A foreign policy assessment of the race in California’s 34th district
Speaking Security Newsletter | Advisory Note for Organizers and Candidates, n°52 | 15 October 2020
Incumbent Jimmy Gomez (CA-34) faces off against progressive challenger David Kim on November 3.
Kim offers a more ambitious/appropriate domestic platform, including provisions related to housing, education, and universal basic income (UBI). But the biggest thing Kim has over Gomez regarding actually implementing Medicare for All or Green New Deal or any other social program is credibility.
The following explains this credibility gap using a foreign policy analysis/comparison.
Three ways to fund social programs (feat. three failures by Jimmy Gomez)
1. Mandatory spending
Medicare, unemployment compensation, and Social Security are among the programs funded through mandatory spending, which accounts for about two-thirds of the annual federal budget. The budget for this stuff is under congressional control, but generally proceeds without annual legislative action (unlike discretionary spending, below).
Even though it would save $450 billion annually in terms of total US healthcare expenditures, enacting Medicare for All would initially require additional mandatory spending. The 116th Congress (this one) voted to institute PAYGO, or the pay-as-you-go rule (Title I of H.Res. 6), that prohibits House consideration for any legislation that adds to the deficit, even if the measure itself would eventually raise revenue or lower costs. In short, PAYGO is a clever way for Democratic leadership to block funding for social programs.
Rep. Ocasio-Cortez naturally voted against it. Jimmy Gomez, along with most other Democrats, voted for this austerity measure.
2. Emergency/supplemental spending
Not all spending plays by the same rules, though. The CARES Act was designated as an emergency provision and therefore exempt from complying with the PAYGO rule.
But progressives measures like the Green New Deal resolution should be granted the same exemption. Climate change is a scientifically-declared emergency, and GND is the most meaningful proposal that’s been introduced in Congress so far.
So if you’re in Congress, the play here is to fight like hell to loosen the establishment’s grasp on what is and isn’t an emergency. Make a scene, etc. During which time you can invoke how none of the US’ recent wars of choice had a PAYGO-style ‘pay for’ plan — they were all allowed to be paid for by the deficit, without PAYGO’s ‘How Do You Pay For It?’ screening process (below). I’m unable to provide any evidence that Gomez thought this was a fight worth having.

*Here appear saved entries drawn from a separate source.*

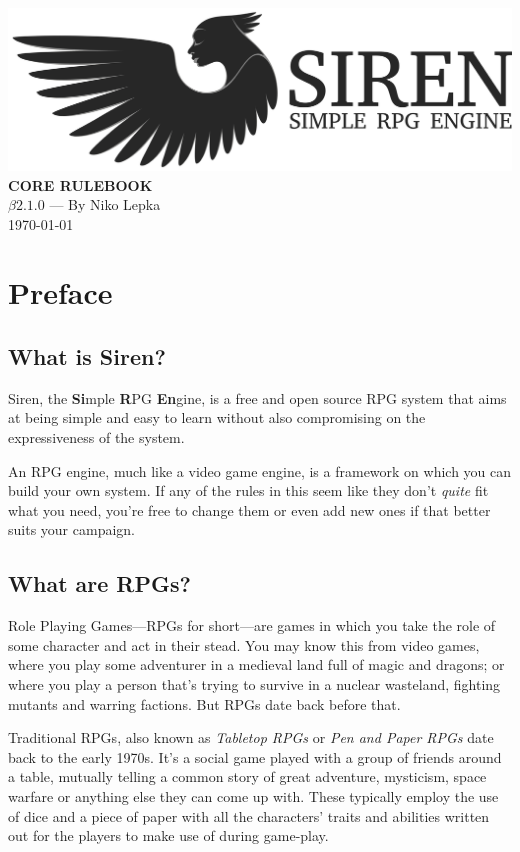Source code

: \documentclass[a4paper]{book}
\begin{document}
\begin{titlepage}
\begin{center}
  \includegraphics[width = \textwidth]{graphics/svg-logo.png}
  \huge{\textbf{CORE RULEBOOK}}\\
  \LARGE{$\beta2.1.0$ --- By Niko Lepka}\\
  \Large{\today}
\end{center}
\end{titlepage}
\thispagestyle{empty} %
\frontmatter %
\chapter*{Preface}
\section*{What is Siren?}
Siren, the \textbf{Si}mple \textbf{R}PG \textbf{En}gine, is a free and open source RPG system that aims at being simple and easy to learn without also compromising on the expressiveness of the system.

An RPG engine, much like a video game engine, is a framework on which you can build your own system. If any of the rules in this seem like they don't \textit{quite} fit what you need, you're free to change them or even add new ones if that better suits your campaign.

\section*{What are RPGs?}
Role Playing Games---RPGs for short---are games in which you take the role of some character and act in their stead.
You may know this from video games, where you play some adventurer in a medieval land full of magic and dragons; or where you play a person that's trying to survive in a nuclear wasteland, fighting mutants and warring factions.
But RPGs date back before that.

Traditional RPGs, also known as \textit{Tabletop RPGs} or \textit{Pen and Paper RPGs} date back to the early 1970s.
It's a social game played with a group of friends around a table, mutually telling a common story of great adventure, mysticism, space warfare or anything else they can come up with.
These typically employ the use of dice and a piece of paper with all the characters' traits and abilities written out for the players to make use of during game-play.
\end{document}
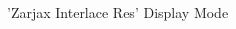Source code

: \clearpage
\begin{figure}[H]
    \centering
    \begin{adjustbox}{width=12cm,center}
    \end{adjustbox}
\caption{'Zarjax Interlace Res' Display Mode}
\end{figure}
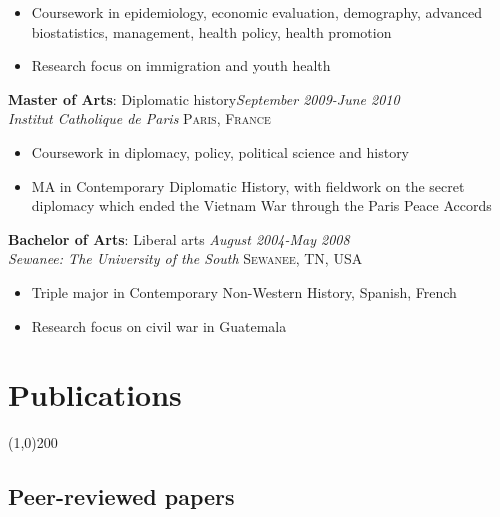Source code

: \documentclass[11pt]{article}
\begin{document}
\vspace{-2mm}
\begin{itemize}\itemsep0pt \parskip0pt 
\item Coursework in epidemiology, economic evaluation, demography, advanced biostatistics, management, health policy, health promotion
\item Research focus on immigration and youth health 
\end{itemize}


\noindent \textbf{Master of Arts}: Diplomatic history\hfill \emph{September 2009-June 2010}\\
\noindent \emph{Institut Catholique de Paris} \hfill \textsc{Paris, France}
\vspace{-2mm}
\begin{itemize}\itemsep0pt \parskip0pt 
\item Coursework in diplomacy, policy, political science and history
\item MA in Contemporary Diplomatic History, with fieldwork on the secret diplomacy which ended the Vietnam War through the Paris Peace Accords
\end{itemize}

\noindent \textbf{Bachelor of Arts}: Liberal arts \hfill \emph{August 2004-May 2008}\\
\noindent \emph{Sewanee: The University of the South} \hfill \textsc{Sewanee, TN, USA}
\vspace{-2mm}
\begin{itemize}\itemsep0pt \parskip0pt 
\item Triple major in Contemporary Non-Western History, Spanish, French
\item Research focus on civil war in Guatemala
\end{itemize}


\newpage

\section*{Publications} %
\vspace{-7mm}
\line(1,0){200}
\vspace{2mm}


\subsection*{Peer-reviewed papers}
\end{document}
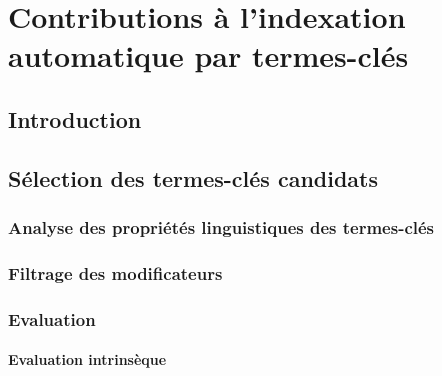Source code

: \chapter{Contributions à l'indexation automatique par termes-clés}
\label{chap:main-automatic_keyphrase_annotation}

  \section{Introduction}
  \label{sec:main-automatic_keyphrase_annotation-introduction}


  \section{Sélection des termes-clés candidats}
  \label{sec:main-automatic_keyphrase_annotation-keyphrase_candidate_selection}
    \subsection{Analyse des propriétés linguistiques des termes-clés}
    \label{subsec:main-automatic_keyphrase_annotation-keyphrase_candidate_selection-analysis_of_keyphrase_properties}

    \subsection{Filtrage des modificateurs}
    \label{subsec:main-automatic_keyphrase_annotation-keyphrase_candidate_selection-modifiers_filtering}

    \subsection{Evaluation}
    \label{subsec:main-automatic_keyphrase_annotation-keyphrase_candidate_selection-evaluation}
      \subsubsection{Evaluation intrinsèque}
      \label{subsubsec:main-automatic_keyphrase_annotation-keyphrase_candidate_selection-evaluation-intrinsic_evaluation}

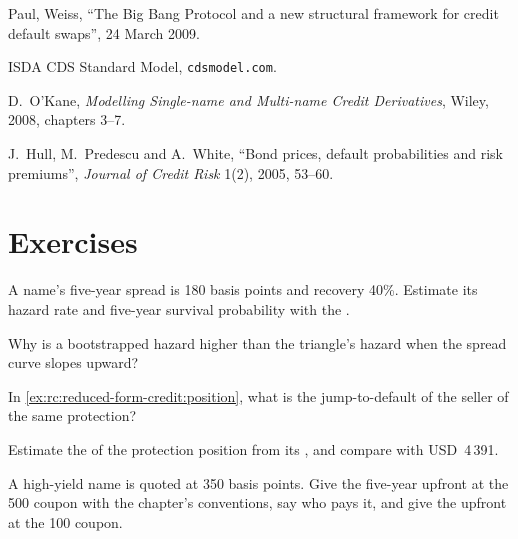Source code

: \begin{omsources}
\item Paul, Weiss, ``The Big Bang Protocol and a new structural framework for credit
default swaps'', 24 March 2009.
\item ISDA CDS Standard Model, \texttt{cdsmodel.com}.
\item D.\ O'Kane, \emph{Modelling Single-name and Multi-name Credit Derivatives}, Wiley,
2008, chapters 3--7.
\item J.\ Hull, M.\ Predescu and A.\ White, ``Bond prices, default probabilities and risk premiums'',
\emph{Journal of Credit Risk} 1(2), 2005, 53--60.
\end{omsources}

\section{Exercises}

\begin{exercise}[$\star$]\label{exo:rc:reduced-form-credit:1}
A name's five-year spread is 180 basis points and recovery 40\%. Estimate its hazard rate
and five-year survival probability with the .
\end{exercise}

\begin{exercise}[$\star$]\label{exo:rc:reduced-form-credit:2}
Why is a bootstrapped hazard higher than the triangle's hazard when the spread curve
slopes upward?
\end{exercise}

\begin{exercise}[$\star$]\label{exo:rc:reduced-form-credit:3}
In \cref{ex:rc:reduced-form-credit:position}, what is the jump-to-default of the seller of
the same protection?
\end{exercise}

\begin{exercise}[$\star\star$]\label{exo:rc:reduced-form-credit:4}
Estimate the  of the protection position from its , and compare with
USD~4\,391.
\end{exercise}

\begin{exercise}[$\star\star$]\label{exo:rc:reduced-form-credit:5}
A high-yield name is quoted at 350 basis points. Give the five-year upfront at the 500
coupon with the chapter's conventions, say who pays it, and give the upfront at the 100
coupon.
\end{exercise}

^Data from “Political Parties at War” (2013), Gustavo Flores-Macias and Sarah Kreps.
3. Discretionary spending
If Gomez cares about Medicare for All or Green New Deal as much as he says he does, he has by this point dug himself into quite a deep hole. The only recourse he’s got left to fund social programs is the discretionary budget. The discretionary budget is what it sounds like: Congress is free to distribute money how it likes amongst the 12 annual appropriations bills (education, defense, etc.).
This is the budget you look at to discern your representative’s priorities — unlike mandatory spending (Medicare, Social Security, etc.), Congress determines the discretionary budget annually, often on a line-by-line basis.
The challenge for progressives in this (constructed) circumstance is pretty straightforward — broadly, it’s about moving money obligated for defense to non-defense/social programs. This is because defense is where the money’s at:
On July 31, the House passed a spending bill for FY2021 that included all appropriations bills except for two. It resembles the chart above: $1.3 trillion in total, with $694.6 billion obligated for defense (53%). Gomez voted for it. (He also voted for the FY19 iteration, visualized supra.)
So far in this election cycle (2019-20), Gomez has accepted campaign cash from major defense contractors including Lockheed Martin, Honeywell International, and AECOM.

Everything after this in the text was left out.